With this being our 40th anniversary and with my children now coming to that stage in their lives when they will soon be looking for their own first home it is interesting to reflect on how things have changed for this generation of first time buyers.

We were luck to buy our first home before house prices started to take off in the mid-1990s, we had to save for a deposit but in truth with low house prices that didn’t take us very long. Interest rates were much higher and at one point very briefly went up to 15% but generally, especially during a long period of a growing incomes, the mortgage was affordable.

Today’s first-time buyer has a very different experience of the housing market. We now have relatively moderate increases in prices with, depending which figures you use, an annual increase of between 4% and 6%, and with a slight drop in Quarter 2 reported this year. Moderate house price increases are generally regarded as a good thing and a sign of a confidence in the economy, but it is relative to earnings. In Northern Ireland median gross weekly earnings for full-time employees in 2017 increased by 1.5% when adjusted for inflation, this translates into a decrease of 1.0%. So even moderate house prices are taking the possibility of home ownership further away from first time buyers even in an era of very cheap mortgages.
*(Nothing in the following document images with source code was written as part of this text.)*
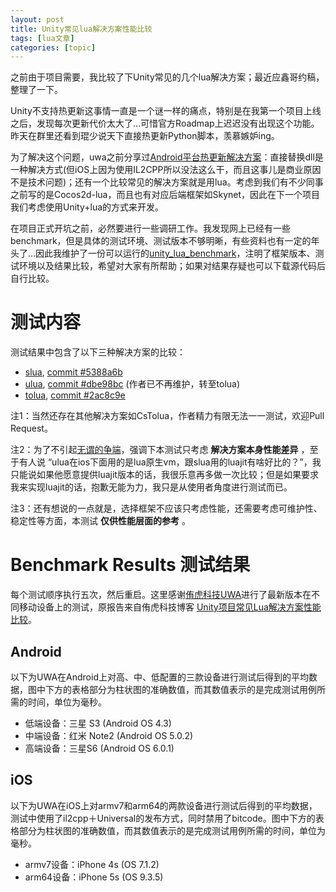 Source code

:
 ```yaml
---
layout: post
title: Unity常见lua解决方案性能比较 
tags: [lua文章]
categories: [topic]
---
```

之前由于项目需要，我比较了下Unity常见的几个lua解决方案；最近应鑫哥约稿，整理了一下。

Unity不支持热更新这事情一直是一个谜一样的痛点，特别是在我第一个项目上线之后，发现每次更新代价太大了…可惜官方Roadmap上迟迟没有出现这个功能。昨天在群里还看到琨少说天下直接热更新Python脚本，羡慕嫉妒ing。

为了解决这个问题，uwa之前分享过[Android平台热更新解决方案](http://blog.uwa4d.com/archives/HotFix.html)：直接替换dll是一种解决方式(但iOS上因为使用IL2CPP所以没法这么干，而且这事儿是商业原因不是技术问题)；还有一个比较常见的解决方案就是用lua。考虑到我们有不少同事之前写的是Cocos2d-lua，而且也有对应后端框架如Skynet，因此在下一个项目我们考虑使用Unity+lua的方式来开发。

在项目正式开坑之前，必然要进行一些调研工作。我发现网上已经有一些benchmark，但是具体的测试环境、测试版本不够明晰，有些资料也有一定的年头了…因此我维护了一份可以运行的[unity_lua_benchmark](https://github.com/qiankanglai/unity_lua_benchmark)，注明了框架版本、测试环境以及结果比较，希望对大家有所帮助；如果对结果存疑也可以下载源代码后自行比较。

# 测试内容

测试结果中包含了以下三种解决方案的比较：

  * [slua](https://github.com/pangweiwei/slua), [commit #5388a6b](https://github.com/pangweiwei/slua/commit/5388a6b5acd4b7d09704806a770267ec00d6773d)
  * [ulua](https://github.com/jarjin/ulua), [commit #dbe98bc](https://github.com/jarjin/ulua/commit/dbe98bce0a3fd169935617dec9e9fe129de8832b) (作者已不再维护，转至tolua)
  * [tolua](https://github.com/topameng/tolua), [commit #2ac8c9e](https://github.com/topameng/tolua/commit/2ac8c9e82bddbd22f681660b16ba316c78cf861f)

注1：当然还存在其他解决方案如CsTolua，作者精力有限无法一一测试，欢迎Pull Request。

注2：为了不引起[无谓的争端](https://github.com/qiankanglai/unity_lua_benchmark/issues/2)，强调下本测试只考虑
**解决方案本身性能差异** ，至于有人说
“ulua在ios下面用的是lua原生vm，跟slua用的luajit有啥好比的？”，我只能说如果他愿意提供luajit版本的话，我很乐意再多做一次比较；但是如果要求我来实现luajit的话，抱歉无能为力，我只是从使用者角度进行测试而已。

注3：还有想说的一点就是，选择框架不应该只考虑性能，还需要考虑可维护性、稳定性等方面，本测试 **仅供性能层面的参考** 。

# Benchmark Results 测试结果

每个测试顺序执行五次，然后重启。这里感谢[侑虎科技UWA](https://www.uwa4d.com/)进行了最新版本在不同移动设备上的测试，原报告来自侑虎科技博客
[Unity项目常见Lua解决方案性能比较](http://blog.uwa4d.com/archives/lua_perf.html)。

## Android

以下为UWA在Android上对高、中、低配置的三款设备进行测试后得到的平均数据，图中下方的表格部分为柱状图的准确数值，而其数值表示的是完成测试用例所需的时间，单位为毫秒。

  * 低端设备：三星 S3 (Android OS 4.3)
  * 中端设备：红米 Note2 (Android OS 5.0.2)
  * 高端设备：三星S6 (Android OS 6.0.1)

## iOS

以下为UWA在iOS上对armv7和arm64的两款设备进行测试后得到的平均数据，测试中使用了il2cpp＋Universal的发布方式，同时禁用了bitcode。图中下方的表格部分为柱状图的准确数值，而其数值表示的是完成测试用例所需的时间，单位为毫秒。

  * armv7设备：iPhone 4s (OS 7.1.2)
  * arm64设备：iPhone 5s (OS 9.3.5)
But this near time perspective can be misleading. Since 2000, house prices have risen more than 250 per cent in the UK compared with earnings growth of just 68 per cent. According to the Resolution Foundation’s research in the 1990s it took the average young family just 3 years to save for a reasonable sized deposit whilst today it would take the same family 19 years to save the amount they need.

This explains the paradox we often see in Co-Ownership where people that apply to us are often paying high rents, but are still unable to get a mortgage without our help. The average rent here is £650 per month and a mortgage will cost around £100 a month less on a typical first-time buyer property. The issue is sometimes affordability with banks rightly much more careful now about assessing affordability, sometimes it is people not having stable employment another common experience of this generation of young people, but often it is about not having a sufficient deposit.

Around a third of first time buyers now use the ‘bank of mum and dad’ to get into home ownership and I’m sure I will soon be joining that bank, but for the rest it is the help that Co-Ownership provides that may be their only route to an affordable and secure home.